- Exercise instructions -
Some lines in the material below hold the word "examples". Copy all of them.

- Recorded data -

*****

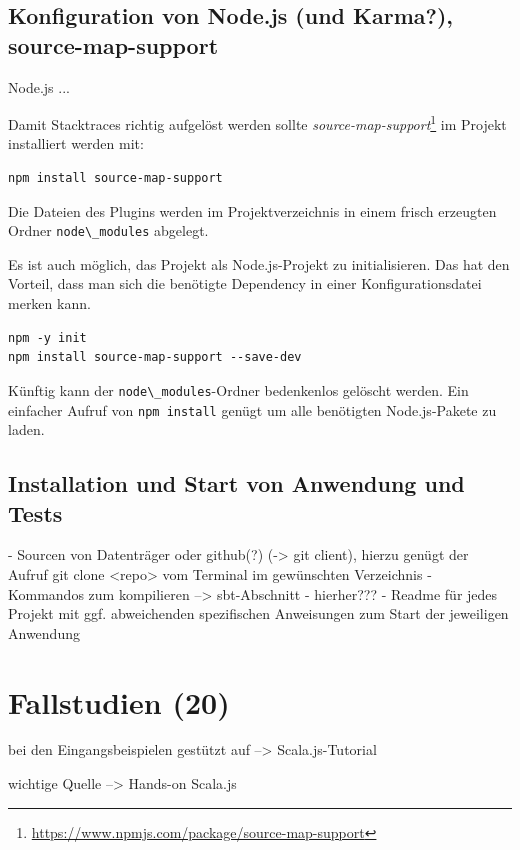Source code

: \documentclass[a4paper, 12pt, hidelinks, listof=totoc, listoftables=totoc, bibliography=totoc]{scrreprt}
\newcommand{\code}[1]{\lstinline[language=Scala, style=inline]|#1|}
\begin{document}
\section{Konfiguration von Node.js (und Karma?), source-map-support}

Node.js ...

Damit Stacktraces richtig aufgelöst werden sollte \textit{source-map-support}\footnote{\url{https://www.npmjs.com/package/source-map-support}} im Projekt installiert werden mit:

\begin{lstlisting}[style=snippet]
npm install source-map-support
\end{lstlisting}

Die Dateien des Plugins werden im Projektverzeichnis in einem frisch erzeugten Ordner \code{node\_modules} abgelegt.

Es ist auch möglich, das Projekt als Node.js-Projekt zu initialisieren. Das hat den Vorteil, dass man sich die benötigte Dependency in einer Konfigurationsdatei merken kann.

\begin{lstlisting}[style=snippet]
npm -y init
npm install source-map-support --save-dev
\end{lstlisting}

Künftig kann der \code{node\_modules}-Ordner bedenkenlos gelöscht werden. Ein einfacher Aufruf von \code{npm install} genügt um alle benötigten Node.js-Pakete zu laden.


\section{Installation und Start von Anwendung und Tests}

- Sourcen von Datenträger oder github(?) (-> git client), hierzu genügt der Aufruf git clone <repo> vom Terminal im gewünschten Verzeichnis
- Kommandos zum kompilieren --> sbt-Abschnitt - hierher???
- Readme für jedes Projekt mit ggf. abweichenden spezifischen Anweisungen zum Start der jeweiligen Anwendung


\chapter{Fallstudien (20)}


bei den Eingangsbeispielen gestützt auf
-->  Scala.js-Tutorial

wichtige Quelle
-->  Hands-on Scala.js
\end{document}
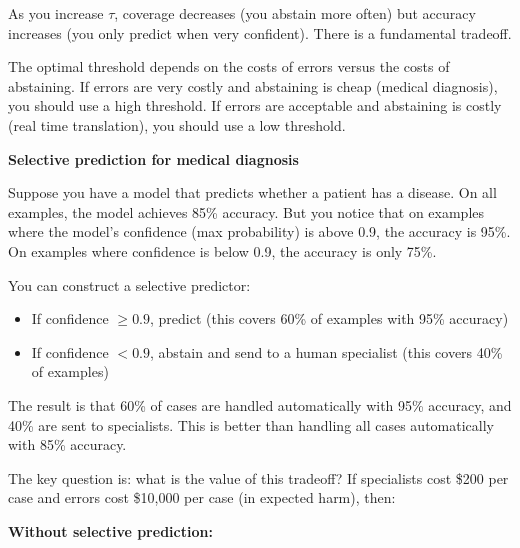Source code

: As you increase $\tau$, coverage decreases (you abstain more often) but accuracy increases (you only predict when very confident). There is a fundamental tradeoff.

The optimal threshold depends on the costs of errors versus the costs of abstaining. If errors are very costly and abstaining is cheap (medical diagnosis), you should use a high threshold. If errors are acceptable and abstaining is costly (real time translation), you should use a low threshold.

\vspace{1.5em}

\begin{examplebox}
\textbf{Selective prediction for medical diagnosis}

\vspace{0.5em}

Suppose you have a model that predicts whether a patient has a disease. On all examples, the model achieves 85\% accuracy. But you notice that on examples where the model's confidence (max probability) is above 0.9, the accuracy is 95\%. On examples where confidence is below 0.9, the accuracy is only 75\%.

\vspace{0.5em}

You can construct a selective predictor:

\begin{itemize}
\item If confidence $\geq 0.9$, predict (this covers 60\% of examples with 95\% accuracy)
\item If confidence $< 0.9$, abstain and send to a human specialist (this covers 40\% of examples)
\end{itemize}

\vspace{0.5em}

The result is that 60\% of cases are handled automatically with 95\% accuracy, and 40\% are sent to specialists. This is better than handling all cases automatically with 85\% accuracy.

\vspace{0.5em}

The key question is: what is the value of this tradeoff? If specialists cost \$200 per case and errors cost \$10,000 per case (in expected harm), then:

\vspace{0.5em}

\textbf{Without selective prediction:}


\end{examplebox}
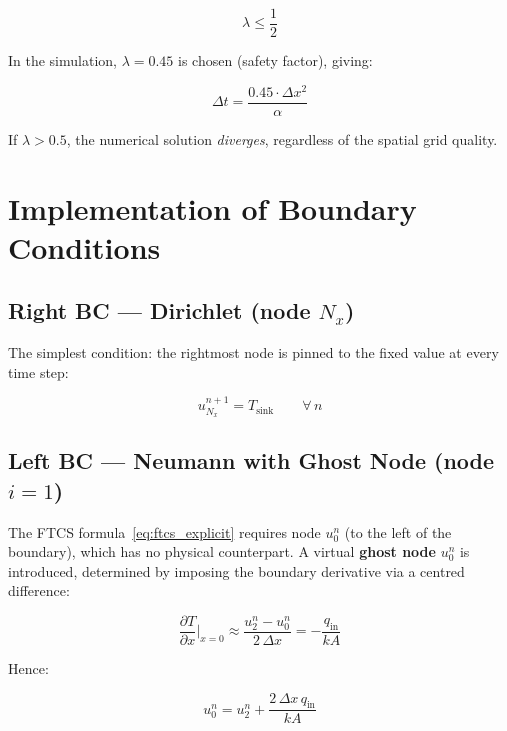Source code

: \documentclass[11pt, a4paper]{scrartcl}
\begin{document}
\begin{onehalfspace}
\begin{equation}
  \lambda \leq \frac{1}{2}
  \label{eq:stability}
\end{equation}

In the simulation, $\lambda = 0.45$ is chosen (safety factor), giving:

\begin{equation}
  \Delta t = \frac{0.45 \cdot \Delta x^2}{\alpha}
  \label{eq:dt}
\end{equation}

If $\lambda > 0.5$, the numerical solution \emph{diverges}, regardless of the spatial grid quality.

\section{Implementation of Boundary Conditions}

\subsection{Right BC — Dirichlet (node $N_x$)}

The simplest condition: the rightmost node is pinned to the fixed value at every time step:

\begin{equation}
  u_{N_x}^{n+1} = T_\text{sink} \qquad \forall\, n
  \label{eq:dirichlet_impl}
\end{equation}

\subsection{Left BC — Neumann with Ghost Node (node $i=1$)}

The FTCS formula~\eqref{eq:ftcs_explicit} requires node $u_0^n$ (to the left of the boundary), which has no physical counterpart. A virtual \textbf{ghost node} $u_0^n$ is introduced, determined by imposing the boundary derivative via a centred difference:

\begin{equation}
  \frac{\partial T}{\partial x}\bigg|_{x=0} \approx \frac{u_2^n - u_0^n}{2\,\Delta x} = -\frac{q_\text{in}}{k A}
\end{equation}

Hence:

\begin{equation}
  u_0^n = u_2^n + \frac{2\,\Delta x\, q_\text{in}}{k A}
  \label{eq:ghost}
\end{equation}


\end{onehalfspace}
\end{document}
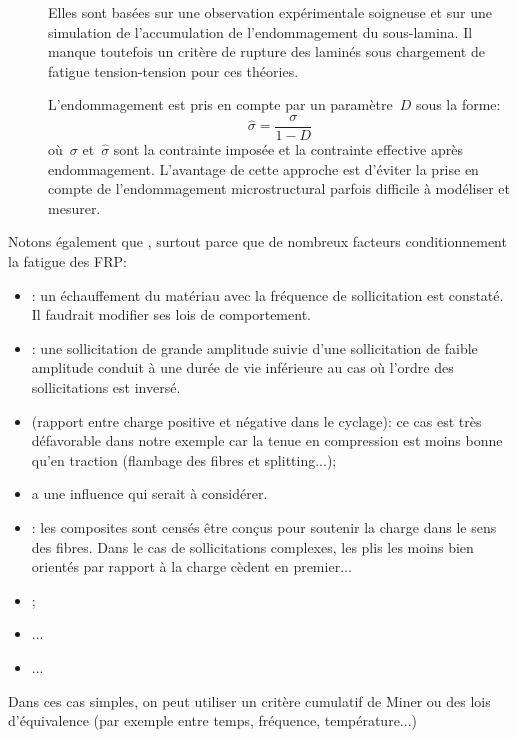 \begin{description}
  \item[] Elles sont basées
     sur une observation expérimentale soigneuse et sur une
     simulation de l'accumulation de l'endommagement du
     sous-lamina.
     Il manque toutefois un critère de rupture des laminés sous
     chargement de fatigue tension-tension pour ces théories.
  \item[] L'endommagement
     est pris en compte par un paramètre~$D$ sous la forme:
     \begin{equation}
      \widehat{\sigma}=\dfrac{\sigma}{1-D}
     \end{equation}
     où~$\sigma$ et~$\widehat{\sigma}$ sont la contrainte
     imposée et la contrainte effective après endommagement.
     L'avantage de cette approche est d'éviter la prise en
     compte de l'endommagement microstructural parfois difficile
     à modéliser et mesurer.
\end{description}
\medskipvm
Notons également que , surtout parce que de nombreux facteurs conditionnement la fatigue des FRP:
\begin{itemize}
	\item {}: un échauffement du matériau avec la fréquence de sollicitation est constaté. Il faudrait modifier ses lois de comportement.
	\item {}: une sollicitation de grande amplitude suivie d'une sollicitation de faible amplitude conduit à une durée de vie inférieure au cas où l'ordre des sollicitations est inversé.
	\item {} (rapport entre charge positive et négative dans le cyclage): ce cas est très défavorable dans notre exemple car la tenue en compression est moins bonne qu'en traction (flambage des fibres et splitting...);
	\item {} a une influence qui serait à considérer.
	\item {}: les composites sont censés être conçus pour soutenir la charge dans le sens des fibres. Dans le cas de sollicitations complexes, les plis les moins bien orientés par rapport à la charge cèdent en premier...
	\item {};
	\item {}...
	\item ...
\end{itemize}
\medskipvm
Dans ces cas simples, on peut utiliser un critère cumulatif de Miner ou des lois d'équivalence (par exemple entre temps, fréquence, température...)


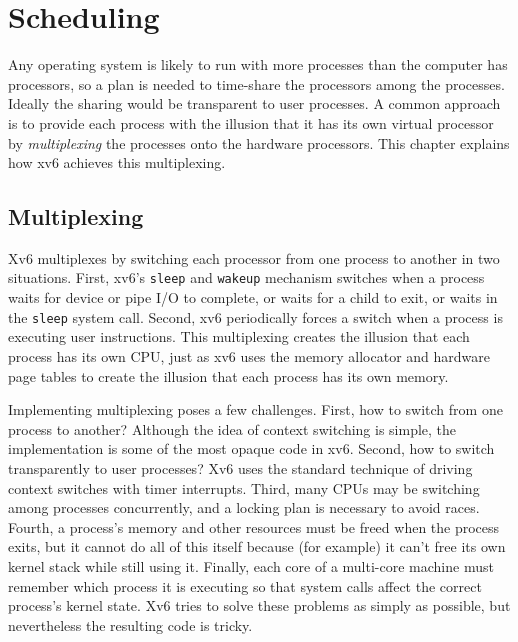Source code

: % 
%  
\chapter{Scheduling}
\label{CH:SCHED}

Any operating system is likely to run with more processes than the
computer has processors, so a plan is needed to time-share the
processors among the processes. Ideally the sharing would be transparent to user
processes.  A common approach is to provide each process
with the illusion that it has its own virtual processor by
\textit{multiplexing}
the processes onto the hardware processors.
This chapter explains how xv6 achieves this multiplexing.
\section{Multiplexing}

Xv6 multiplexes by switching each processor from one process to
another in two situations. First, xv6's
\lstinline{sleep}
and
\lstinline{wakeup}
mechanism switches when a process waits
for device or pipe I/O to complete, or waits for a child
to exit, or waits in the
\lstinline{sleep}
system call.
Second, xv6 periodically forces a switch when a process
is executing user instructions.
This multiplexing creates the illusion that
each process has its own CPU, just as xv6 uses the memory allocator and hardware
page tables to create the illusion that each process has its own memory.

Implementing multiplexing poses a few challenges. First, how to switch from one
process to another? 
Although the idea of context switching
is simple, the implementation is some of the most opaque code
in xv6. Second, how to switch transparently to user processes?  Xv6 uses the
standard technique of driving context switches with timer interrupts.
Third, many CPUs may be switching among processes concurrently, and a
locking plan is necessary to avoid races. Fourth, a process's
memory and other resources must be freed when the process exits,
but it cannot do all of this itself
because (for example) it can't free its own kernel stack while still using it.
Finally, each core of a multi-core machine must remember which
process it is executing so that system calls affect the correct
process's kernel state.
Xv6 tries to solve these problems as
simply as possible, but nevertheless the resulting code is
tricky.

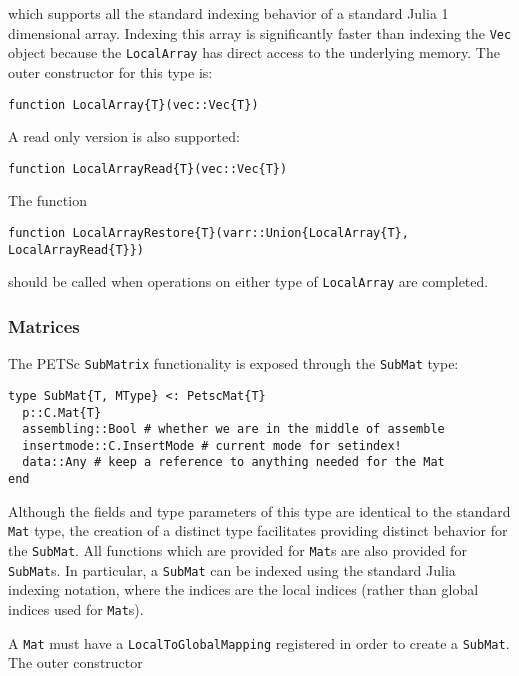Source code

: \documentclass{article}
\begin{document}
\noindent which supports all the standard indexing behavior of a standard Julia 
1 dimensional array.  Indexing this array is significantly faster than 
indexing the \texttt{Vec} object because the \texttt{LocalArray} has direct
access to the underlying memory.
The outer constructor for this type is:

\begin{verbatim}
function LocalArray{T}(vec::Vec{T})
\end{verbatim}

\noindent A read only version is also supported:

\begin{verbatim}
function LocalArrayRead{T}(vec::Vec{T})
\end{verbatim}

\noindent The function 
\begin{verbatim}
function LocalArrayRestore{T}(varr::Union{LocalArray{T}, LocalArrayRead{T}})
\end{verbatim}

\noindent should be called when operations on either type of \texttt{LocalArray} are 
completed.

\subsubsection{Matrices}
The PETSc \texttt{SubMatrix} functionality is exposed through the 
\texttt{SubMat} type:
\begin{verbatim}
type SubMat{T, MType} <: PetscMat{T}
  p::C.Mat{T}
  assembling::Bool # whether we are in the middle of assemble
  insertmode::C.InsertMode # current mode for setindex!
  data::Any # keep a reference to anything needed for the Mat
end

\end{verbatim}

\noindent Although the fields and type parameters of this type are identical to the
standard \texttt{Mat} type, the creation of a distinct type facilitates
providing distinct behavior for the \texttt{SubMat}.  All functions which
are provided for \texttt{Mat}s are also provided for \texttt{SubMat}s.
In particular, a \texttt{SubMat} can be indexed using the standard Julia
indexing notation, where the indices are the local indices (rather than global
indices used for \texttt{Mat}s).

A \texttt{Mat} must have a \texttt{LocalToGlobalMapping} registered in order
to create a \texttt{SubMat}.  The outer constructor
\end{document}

*****

- Output -
Suppose you have a model that predicts whether a patient has a disease. On all examples, the model achieves 85\% accuracy. But you notice that on examples where the model's confidence (max probability) is above 0.9, the accuracy is 95\%. On examples where confidence is below 0.9, the accuracy is only 75\%.
\item If confidence $\geq 0.9$, predict (this covers 60\% of examples with 95\% accuracy)
\item If confidence $< 0.9$, abstain and send to a human specialist (this covers 40\% of examples)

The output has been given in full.